Orthognathic surgery produces significant facial skeletal changes and bite correction. For many patients who undergo orthognathic surgery that operation addresses all of their facial concerns and no further surgery is required. But by the nature of where and how the maxillary and mandibular osteotomies are done, contour irregularities along the jawline can occur as well as facial deficiencies left untreated that lie beyond the osteotomy lines.
Historically these facial contour and irregularity issues were treated secondarily with standard facial implants and various alloplastic contouring materials. (e.g., hydroxyapatite granules/cements, ePTFE sheeting) While the placement of standard implants and the surgeon ‘customizing” implant materials during surgery can be helpful, they often introduce their own contour deformities due to the imprecise nature of these approaches.

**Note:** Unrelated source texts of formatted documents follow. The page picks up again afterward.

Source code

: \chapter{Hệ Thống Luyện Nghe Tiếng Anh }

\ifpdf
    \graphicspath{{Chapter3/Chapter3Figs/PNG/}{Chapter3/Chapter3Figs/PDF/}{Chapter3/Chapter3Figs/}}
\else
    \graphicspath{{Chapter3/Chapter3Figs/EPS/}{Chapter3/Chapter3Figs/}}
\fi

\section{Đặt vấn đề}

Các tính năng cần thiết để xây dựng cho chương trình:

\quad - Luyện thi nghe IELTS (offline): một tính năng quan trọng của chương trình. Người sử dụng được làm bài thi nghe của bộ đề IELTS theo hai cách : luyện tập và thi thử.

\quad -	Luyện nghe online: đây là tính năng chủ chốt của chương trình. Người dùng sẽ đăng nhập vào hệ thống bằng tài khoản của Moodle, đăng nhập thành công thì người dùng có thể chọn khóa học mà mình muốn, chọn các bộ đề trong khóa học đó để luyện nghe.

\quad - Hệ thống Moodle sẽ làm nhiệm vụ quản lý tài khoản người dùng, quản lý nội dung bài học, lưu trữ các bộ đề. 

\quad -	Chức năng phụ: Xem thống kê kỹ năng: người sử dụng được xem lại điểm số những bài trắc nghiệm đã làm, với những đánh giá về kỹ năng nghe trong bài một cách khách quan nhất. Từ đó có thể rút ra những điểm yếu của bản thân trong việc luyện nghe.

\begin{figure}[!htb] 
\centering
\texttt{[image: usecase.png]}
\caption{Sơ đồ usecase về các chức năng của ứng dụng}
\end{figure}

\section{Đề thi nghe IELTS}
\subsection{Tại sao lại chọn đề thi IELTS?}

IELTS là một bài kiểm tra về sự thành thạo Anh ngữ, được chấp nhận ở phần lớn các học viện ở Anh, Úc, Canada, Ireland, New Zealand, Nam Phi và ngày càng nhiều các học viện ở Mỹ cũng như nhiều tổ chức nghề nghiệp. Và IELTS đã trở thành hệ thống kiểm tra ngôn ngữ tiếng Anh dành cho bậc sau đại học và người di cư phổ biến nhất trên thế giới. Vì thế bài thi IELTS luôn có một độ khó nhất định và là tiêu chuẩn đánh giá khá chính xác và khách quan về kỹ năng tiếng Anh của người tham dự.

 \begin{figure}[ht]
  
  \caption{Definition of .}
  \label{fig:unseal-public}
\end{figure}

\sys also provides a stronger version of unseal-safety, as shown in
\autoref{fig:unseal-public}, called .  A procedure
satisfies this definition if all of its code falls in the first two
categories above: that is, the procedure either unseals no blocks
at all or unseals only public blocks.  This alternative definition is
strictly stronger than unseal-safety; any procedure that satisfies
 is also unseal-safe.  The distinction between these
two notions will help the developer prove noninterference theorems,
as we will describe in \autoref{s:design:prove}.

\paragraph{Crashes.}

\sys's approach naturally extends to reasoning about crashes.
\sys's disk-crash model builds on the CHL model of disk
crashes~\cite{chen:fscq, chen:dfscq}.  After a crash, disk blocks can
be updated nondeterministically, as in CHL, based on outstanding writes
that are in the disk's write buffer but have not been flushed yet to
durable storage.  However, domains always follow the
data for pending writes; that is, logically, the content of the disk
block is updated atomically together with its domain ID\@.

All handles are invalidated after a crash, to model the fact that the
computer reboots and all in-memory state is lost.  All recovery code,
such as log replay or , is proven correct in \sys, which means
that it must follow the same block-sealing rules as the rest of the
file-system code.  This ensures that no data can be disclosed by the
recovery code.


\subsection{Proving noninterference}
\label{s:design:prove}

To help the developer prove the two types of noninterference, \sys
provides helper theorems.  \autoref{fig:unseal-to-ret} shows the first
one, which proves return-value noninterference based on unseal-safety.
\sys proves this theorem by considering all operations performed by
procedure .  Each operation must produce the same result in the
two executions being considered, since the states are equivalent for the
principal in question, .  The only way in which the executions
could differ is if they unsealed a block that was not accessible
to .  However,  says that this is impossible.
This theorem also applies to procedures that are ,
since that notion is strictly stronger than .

In the September 2018 issue of the journal Plastic and Reconstructive Surgery, an article was published entitled ‘Refining Post-Orthognathic Surgery Facial Contour with Computer-Designed /Computer Manufactured Alloplastic Implants.’ In this paper the authors review their experience in 21 patients who had prior orthographic surgery (Lefort I, sagittal split mandibular osteotomies) who had contour irregularities and facial imbalances. Implants were computer design and custom made from three materials, solid silicone (9), porous polyethyene ( 6) and polyetheretherketone. (6) With an average two year followup, the only complication was seen in one patient who had to have their implants removed due to infection. All other patients had satisfactory results with no need for removal or revision.
It is hard to argue with the computer design approach for alloplastic facial contouring after orthognathic surgery. This is done for two reasons; 1) correction of bony contour irregularities caused by the osteotomies and bony movement, and 2) facial contour improvements that were not addressed by the bony movements. I have found the latter is the most common reason for custom implants after orthognathic surgery. In fact some patients today know that their desired facial aesthetic result is going to require custom implants after orthognathic surgery.
The revision rates with trying to use an off-the-shelf alloplastic materials for facial contouring with irregular skeletal anatomy and asymmetries is not low.While custom implants cost more, a failed use of standard implants that results in more surgery can quickly exceed the cost of an initial custom implant approach.